Cornish's notes to each canto, judicious and hyper-clear, are in the back of the book, supporting undistracted reading. The notes guide and mentor the reader, reinforcing what we just read and providing historical information or identification of figures and concepts. They also contain some bibliographic references but not too many, as the volume is not mainly designed to facilitate research papers but to reinforce the meaning of the text. They contain, however, generous references and quotations from Dante's other works, including On Monarchy and the Banquet, and of course the Inferno and Purgatory, plus references to Aquinas and other authors whom Dante draws from at critical moments. A reader is more likely to be inspired to read these primary medieval texts than to start hunting down modern critical essays. But a bibliographic note, adapted from Lombardo's translation of the other canticles, provides a short overview of the major publications and journals that facilitate critical study. Cornish also provides occasional, well-chosen references to the early commentators, famed for their corpus of critical glosses that made Dante an instant classic, so modern readers get some taste of early reception. The end notes sometimes offer alternate translations or alert the reader to Lombardo's decision to translate a particular term a particular way, also noticing at times words that Dante has invented.

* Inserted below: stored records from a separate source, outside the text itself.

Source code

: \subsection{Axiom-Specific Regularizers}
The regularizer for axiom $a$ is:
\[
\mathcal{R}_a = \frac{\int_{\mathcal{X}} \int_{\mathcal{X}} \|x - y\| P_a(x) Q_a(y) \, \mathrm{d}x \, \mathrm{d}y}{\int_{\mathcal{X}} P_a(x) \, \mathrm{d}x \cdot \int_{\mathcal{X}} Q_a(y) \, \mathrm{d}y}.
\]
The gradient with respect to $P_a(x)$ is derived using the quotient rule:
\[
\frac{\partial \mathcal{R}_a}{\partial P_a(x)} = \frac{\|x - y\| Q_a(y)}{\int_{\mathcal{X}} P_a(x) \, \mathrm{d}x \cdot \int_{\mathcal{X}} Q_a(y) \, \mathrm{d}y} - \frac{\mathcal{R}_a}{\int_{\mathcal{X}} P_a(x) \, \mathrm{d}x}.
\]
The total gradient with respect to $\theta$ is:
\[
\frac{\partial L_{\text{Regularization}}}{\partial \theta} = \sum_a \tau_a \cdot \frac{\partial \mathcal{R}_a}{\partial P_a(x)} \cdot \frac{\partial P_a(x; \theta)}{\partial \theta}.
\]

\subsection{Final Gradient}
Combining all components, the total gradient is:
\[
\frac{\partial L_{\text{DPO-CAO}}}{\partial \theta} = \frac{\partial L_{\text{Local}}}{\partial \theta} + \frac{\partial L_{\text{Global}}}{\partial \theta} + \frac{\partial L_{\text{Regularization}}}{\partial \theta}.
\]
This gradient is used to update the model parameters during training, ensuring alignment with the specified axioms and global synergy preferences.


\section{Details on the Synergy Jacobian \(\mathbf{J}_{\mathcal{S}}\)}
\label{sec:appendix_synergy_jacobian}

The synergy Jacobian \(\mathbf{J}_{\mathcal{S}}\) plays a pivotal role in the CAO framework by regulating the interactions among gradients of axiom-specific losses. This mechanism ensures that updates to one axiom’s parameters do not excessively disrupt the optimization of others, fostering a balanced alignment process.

Cornish begins each canto with an overview of the characters and content, and uses key words in the original Italian to introduce major terms and concepts. Her introduction is particularly warm and welcoming, emphasizing the themes of knowledge and most of all love that animate Dante's journey and his relationship with Beatrice. The entire apparatus forged by Cornish breaks down many barriers to reading Dante, in part by directly addressing the traditional preference for the Inferno. As a teacher she writes to students to encourage and to demystify in familiar terms, with clever quotations from Huck Finn and illuminating quotations from Brunetto Latini, Aquinas, Plato, Alan of Lille and from Dante's other works, drawing into focus the grand and varied ambitions of the Paradiso while never sounding pedantic. One could build a course on Dante out of her economic survey of the liberal arts authors she nimbly weaves into the discussion of cosmology, justice, order, and heaven, a place, she says with Dorothy, generally considered "somewhere over the rainbow." After the Introduction a spatial map with an elegant rose and spread sheet of canto, location, class of the blessed, and major characters helps readers to chart their personal journey upward. The book ends with a handy "Index of the Blessed."

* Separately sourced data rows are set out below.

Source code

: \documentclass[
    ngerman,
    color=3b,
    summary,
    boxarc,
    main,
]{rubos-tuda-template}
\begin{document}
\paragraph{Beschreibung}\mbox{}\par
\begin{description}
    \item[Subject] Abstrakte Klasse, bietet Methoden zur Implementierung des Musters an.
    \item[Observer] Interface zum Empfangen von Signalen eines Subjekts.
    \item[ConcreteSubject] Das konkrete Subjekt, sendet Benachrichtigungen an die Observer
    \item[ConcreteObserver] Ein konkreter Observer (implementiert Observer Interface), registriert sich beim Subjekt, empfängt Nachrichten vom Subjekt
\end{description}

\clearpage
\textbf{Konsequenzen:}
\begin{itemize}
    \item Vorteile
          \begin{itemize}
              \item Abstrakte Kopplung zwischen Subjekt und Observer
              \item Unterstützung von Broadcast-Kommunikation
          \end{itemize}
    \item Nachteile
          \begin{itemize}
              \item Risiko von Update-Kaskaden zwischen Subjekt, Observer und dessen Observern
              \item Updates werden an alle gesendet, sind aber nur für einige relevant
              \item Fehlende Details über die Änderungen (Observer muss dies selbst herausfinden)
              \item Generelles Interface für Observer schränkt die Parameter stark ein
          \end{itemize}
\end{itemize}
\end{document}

This publication will help ensure that new generations of readers are welcomed into this unique and ineffable journey. I look forward to teaching it as soon as possible. One should never underestimate how timely and important are the many themes that one encounters in the Paradiso, such as the experiences of the holy women in the early cantos who were forced into marriage and away from their monastic vows, a stunning episode that explores human and particular female agency in shaping one's own personal and spiritual destiny. Also the depictions of equity, equality, and diversity in heaven will be of great interest to modern readers concerned with social order and social justice. What fascinating class discussions can arise from contemplating the medieval and the modern--and the divine and earthly--urges for justice! Such questions help keep Dante alive and relevant at a time when many teachers fear for the future of the Humanities. To this labor of preserving the past and its great Humanist writers, Lombardo and Cornish have contributed mightily.